With The Gray Man, they employ another Chris who’s starred in the Marvel Cinematic Universe, in Evans. This time Evans’ appearance in an action flick with a source material sees him ditch his heroic suit for a villainous polo shirt, alongside Ryan Gosling, Ana de Armas, and Netflix darling Rege Jean-Page, in what is the platform’s most expensive production, surpassing works like Red Notice and The Irishman.
The Good:
I’m not the best fan of any action star version of Ryan Gosling. Give me cheeky finance baddie from The Big Short, or slick romantic Gosling anytime any day. Of course, Gosling has had appearances in action pics before now, but the biggest one that comes to (my) mind, Blade Runner 2049, is more visual than action, and is no way as extravagant as this. Yet, this version of Gosling is quite fun to watch, as his performance as the dead-eyed, ruthless, and unyielding rogue catches the eye. It’s not necessarily the best, but it sure it captivating, and he makes even the cheap retorts work.
The action is the best bit of The Gray Man, without any doubt. Not just the choreography of it, but the cinematographic features as well; the Prague sequence from apartment to road via train is such a good watch, even if it seems to go on forever.
Sadly, this movie doesn’t have much else to cover itself in glory.
The Bad:
The Gray Man is adapted from the book by Mark Greaney, an author who’s literarily chummy with Tom Clancy, so, you should get a sense of where it’s going. The CIA nonsense, that depicts that agency as morally decent, so much so that there’s an unethical bit that tarnishes its image, and also the fact that the unethical bits are mostly that because they’re unsanctioned, not even because they’re bad. But let’s pretend for a second that the CIA is not a T-word organisation, buy into the necessary evil thing, and say that this love letter of a movie accurately depicts its ethics. Those are not even the flaws to point out here.
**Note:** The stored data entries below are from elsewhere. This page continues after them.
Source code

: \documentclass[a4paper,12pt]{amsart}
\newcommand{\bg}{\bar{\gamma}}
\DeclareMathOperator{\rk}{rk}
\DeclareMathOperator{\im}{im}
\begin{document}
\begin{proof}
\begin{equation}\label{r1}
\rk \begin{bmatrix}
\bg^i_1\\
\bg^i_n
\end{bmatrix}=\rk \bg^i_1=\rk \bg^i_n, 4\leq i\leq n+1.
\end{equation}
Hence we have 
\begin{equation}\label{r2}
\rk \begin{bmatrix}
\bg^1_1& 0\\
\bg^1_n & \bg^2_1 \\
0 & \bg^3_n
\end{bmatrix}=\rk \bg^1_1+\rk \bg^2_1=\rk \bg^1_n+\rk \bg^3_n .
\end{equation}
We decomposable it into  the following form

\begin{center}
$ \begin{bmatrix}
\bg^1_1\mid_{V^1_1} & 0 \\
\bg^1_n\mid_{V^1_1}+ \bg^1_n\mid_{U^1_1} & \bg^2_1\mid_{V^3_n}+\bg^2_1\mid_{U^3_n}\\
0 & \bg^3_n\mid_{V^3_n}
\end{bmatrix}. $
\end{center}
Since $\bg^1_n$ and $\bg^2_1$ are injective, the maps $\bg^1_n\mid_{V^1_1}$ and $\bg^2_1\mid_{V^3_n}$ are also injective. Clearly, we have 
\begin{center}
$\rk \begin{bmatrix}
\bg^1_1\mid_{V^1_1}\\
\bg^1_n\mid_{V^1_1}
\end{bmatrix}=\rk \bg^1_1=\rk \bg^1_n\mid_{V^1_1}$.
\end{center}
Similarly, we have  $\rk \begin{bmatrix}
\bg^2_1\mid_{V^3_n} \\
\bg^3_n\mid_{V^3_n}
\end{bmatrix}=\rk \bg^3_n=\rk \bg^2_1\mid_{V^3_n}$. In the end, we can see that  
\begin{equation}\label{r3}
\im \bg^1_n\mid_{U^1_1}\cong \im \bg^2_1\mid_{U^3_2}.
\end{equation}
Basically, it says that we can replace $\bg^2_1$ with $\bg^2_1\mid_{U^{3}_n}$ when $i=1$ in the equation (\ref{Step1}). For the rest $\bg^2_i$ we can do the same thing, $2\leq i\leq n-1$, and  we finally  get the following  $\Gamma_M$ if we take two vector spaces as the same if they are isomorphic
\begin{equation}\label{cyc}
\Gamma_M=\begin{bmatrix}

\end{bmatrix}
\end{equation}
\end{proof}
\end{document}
First off, The Gray Man fails with dialogue. To say its dialogue is cheap or lazy would be sugar-coating it. Its cliched, unoriginal, and boring. It is far too automated, like its more intent on good guy and bad guy having immediate and clever retorts that actual people just talking. So much of this movie feels like a kind of dehumanisation, nothing about the people on screen feels real, and the dialogue reflects that.
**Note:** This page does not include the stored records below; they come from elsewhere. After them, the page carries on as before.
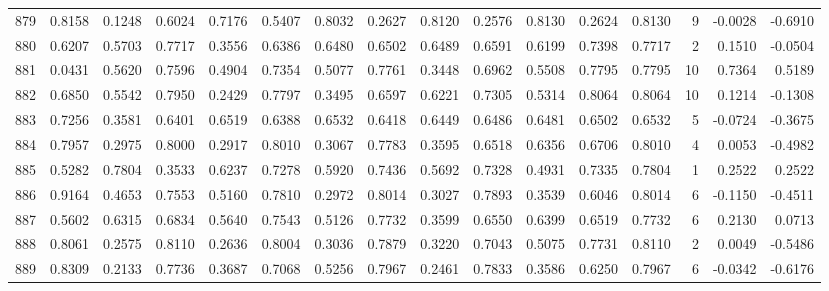 \begin{tabular}{lrrrrrrrrrrrrrrr}
879 &      0.8158 &  0.1248 &  0.6024 &  0.7176 &  0.5407 &  0.8032 &  0.2627 &  0.8120 &  0.2576 &  0.8130 &   0.2624 &     0.8130 &      9 &                   -0.0028 &                    -0.6910 \\
880 &      0.6207 &  0.5703 &  0.7717 &  0.3556 &  0.6386 &  0.6480 &  0.6502 &  0.6489 &  0.6591 &  0.6199 &   0.7398 &     0.7717 &      2 &                    0.1510 &                    -0.0504 \\
881 &      0.0431 &  0.5620 &  0.7596 &  0.4904 &  0.7354 &  0.5077 &  0.7761 &  0.3448 &  0.6962 &  0.5508 &   0.7795 &     0.7795 &     10 &                    0.7364 &                     0.5189 \\
882 &      0.6850 &  0.5542 &  0.7950 &  0.2429 &  0.7797 &  0.3495 &  0.6597 &  0.6221 &  0.7305 &  0.5314 &   0.8064 &     0.8064 &     10 &                    0.1214 &                    -0.1308 \\
883 &      0.7256 &  0.3581 &  0.6401 &  0.6519 &  0.6388 &  0.6532 &  0.6418 &  0.6449 &  0.6486 &  0.6481 &   0.6502 &     0.6532 &      5 &                   -0.0724 &                    -0.3675 \\
884 &      0.7957 &  0.2975 &  0.8000 &  0.2917 &  0.8010 &  0.3067 &  0.7783 &  0.3595 &  0.6518 &  0.6356 &   0.6706 &     0.8010 &      4 &                    0.0053 &                    -0.4982 \\
885 &      0.5282 &  0.7804 &  0.3533 &  0.6237 &  0.7278 &  0.5920 &  0.7436 &  0.5692 &  0.7328 &  0.4931 &   0.7335 &     0.7804 &      1 &                    0.2522 &                     0.2522 \\
886 &      0.9164 &  0.4653 &  0.7553 &  0.5160 &  0.7810 &  0.2972 &  0.8014 &  0.3027 &  0.7893 &  0.3539 &   0.6046 &     0.8014 &      6 &                   -0.1150 &                    -0.4511 \\
887 &      0.5602 &  0.6315 &  0.6834 &  0.5640 &  0.7543 &  0.5126 &  0.7732 &  0.3599 &  0.6550 &  0.6399 &   0.6519 &     0.7732 &      6 &                    0.2130 &                     0.0713 \\
888 &      0.8061 &  0.2575 &  0.8110 &  0.2636 &  0.8004 &  0.3036 &  0.7879 &  0.3220 &  0.7043 &  0.5075 &   0.7731 &     0.8110 &      2 &                    0.0049 &                    -0.5486 \\
889 &      0.8309 &  0.2133 &  0.7736 &  0.3687 &  0.7068 &  0.5256 &  0.7967 &  0.2461 &  0.7833 &  0.3586 &   0.6250 &     0.7967 &      6 &                   -0.0342 &                    -0.6176 \\

\end{tabular}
As a story, it also misses its mark, by a margin too. The Gray Man seems like a sequel, or at least starts like the middle of a film, too familiar too soon, and it just goes with it. So many character interactions are things the audience have no awareness of, and at the same time, we’re expected to identify with whatever emotional connection they have. This movie takes having two flashback scenes with no life as a backstory, and tells the audience to get it. Not to mention a final act that goes on for far too long.
Then there’s Chris Evans, who possesses no true flair to be a sociopathic villain, other than ‘look at me, I’m very bad, and I have cheeky quips. It’s like if the Captain America version of him got split into two personalities, and one of them had nothing but exhaustingly cheap rhetoric. The Gray Man set out for an antagonist that would be funny, yet not likeable, one who revels in his darkness, but it doesn’t quite stick the landing. And for a story that sells its bad guy as one who gets the job done no matter the collateral damage, it’s quite something to mostly see him watch from afar as he keeps failing.
In the shorter form, a lot of The Gray Man wreaks of bad writing.
The Ugly:
The CIA nonsense, that depicts that agency as morally decent, so much so that there’s an unethical bit that tarnishes its image, and the fact that the unethical are mostly that because they’re unsanctioned. Obviously.
Conclusion:
Netflix has stated its intent on having its own original franchise and cinematic universe kind of works. There’s the sense that, with the source material and the budget of this movie, as well as the conclusion, The Gray Man might be one of those. But it doesn’t look like a good one, which speaks to the age of film-making, whereby a lot is geared towards algorithmic content with familiar faces heavily seeking fan service, and little towards actually making a good film.
Netflix says it won’t spend on extravagant projects anymore, citing The Irishman as an example. I wonder what they’d think The Gray Man is.